この点については、一人一年金の原則というものがあって、障害年金と老齢年金を二重に受け取ることはできないため、年金受給選択申出書という書類を年金事務所に提出することで、自分により有利な方の年金を選択して受給できる仕組みになっています。
例えば、障害基礎年金を2か月に1回、14万円程受け取っていた方が65歳になって、老齢基礎年金を受け取る権利を手にしたけれども老齢基礎年金の場合には2か月に1回の受給額は10万円だったというようなケースでは、14万+10万円で24万円を受け取れることになるわけではなく、障害基礎年金14万円の受給だけが継続することになります。

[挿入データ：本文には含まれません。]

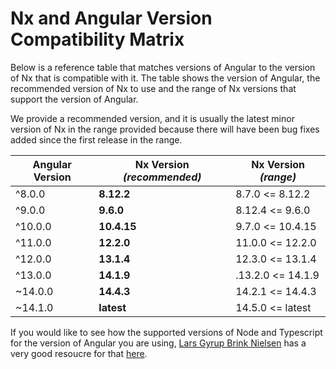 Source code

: # Nx and Angular Version Compatibility Matrix

Below is a reference table that matches versions of Angular to the version of Nx that is compatible with it. The table shows the version of Angular, the recommended version of Nx to use and the range of Nx versions that support the version of Angular.

We provide a recommended version, and it is usually the latest minor version of Nx in the range provided because there will have been bug fixes added since the first release in the range.

| Angular Version | **Nx Version _(recommended)_** | Nx Version _(range)_ |
| --------------- | ------------------------------ | -------------------- |
| ^8.0.0          | **8.12.2**                     | 8.7.0 <= 8.12.2      |
| ^9.0.0          | **9.6.0**                      | 8.12.4 <= 9.6.0      |
| ^10.0.0         | **10.4.15**                    | 9.7.0 <= 10.4.15     |
| ^11.0.0         | **12.2.0**                     | 11.0.0 <= 12.2.0     |
| ^12.0.0         | **13.1.4**                     | 12.3.0 <= 13.1.4     |
| ^13.0.0         | **14.1.9**                     | .13.2.0 <= 14.1.9    |
| ~14.0.0         | **14.4.3**                     | 14.2.1 <= 14.4.3     |
| ~14.1.0         | **latest**                     | 14.5.0 <= latest     |

If you would like to see how the supported versions of Node and Typescript for the version of Angular you are using, [Lars Gyrup Brink Nielsen](https://twitter.com/LayZeeDK) has a very good resoucre for that [here](https://gist.github.com/LayZeeDK/c822cc812f75bb07b7c55d07ba2719b3).
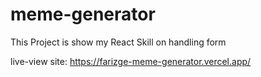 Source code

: # meme-generator
This Project is show my React Skill on handling form

live-view site: https://farizge-meme-generator.vercel.app/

ただし、障害を理由とする年金と、老齢を理由とする年金が同時に支払われることがまったくないのかというと、そういうわけではありません。
これは、日本の年金制度が、国民年金と厚生年金の2階建てになっているためです。
例えば、1階部分の国民年金は、障害基礎年金を受給し、2階部分の厚生年金は老齢厚生年金を受給するというような組み合わせは認められています。
他方で、1階部分の国民年金は、老齢基礎年金を受給し、2階部分の厚生年金は障害厚生年金を受給するという組み合わせは認められていません。
このあたりの関係性は、複雑ですので、弁護士、社労士や年金事務所に相談しながら、年金受給にどのような選択肢があるのか整理するとよいと思います。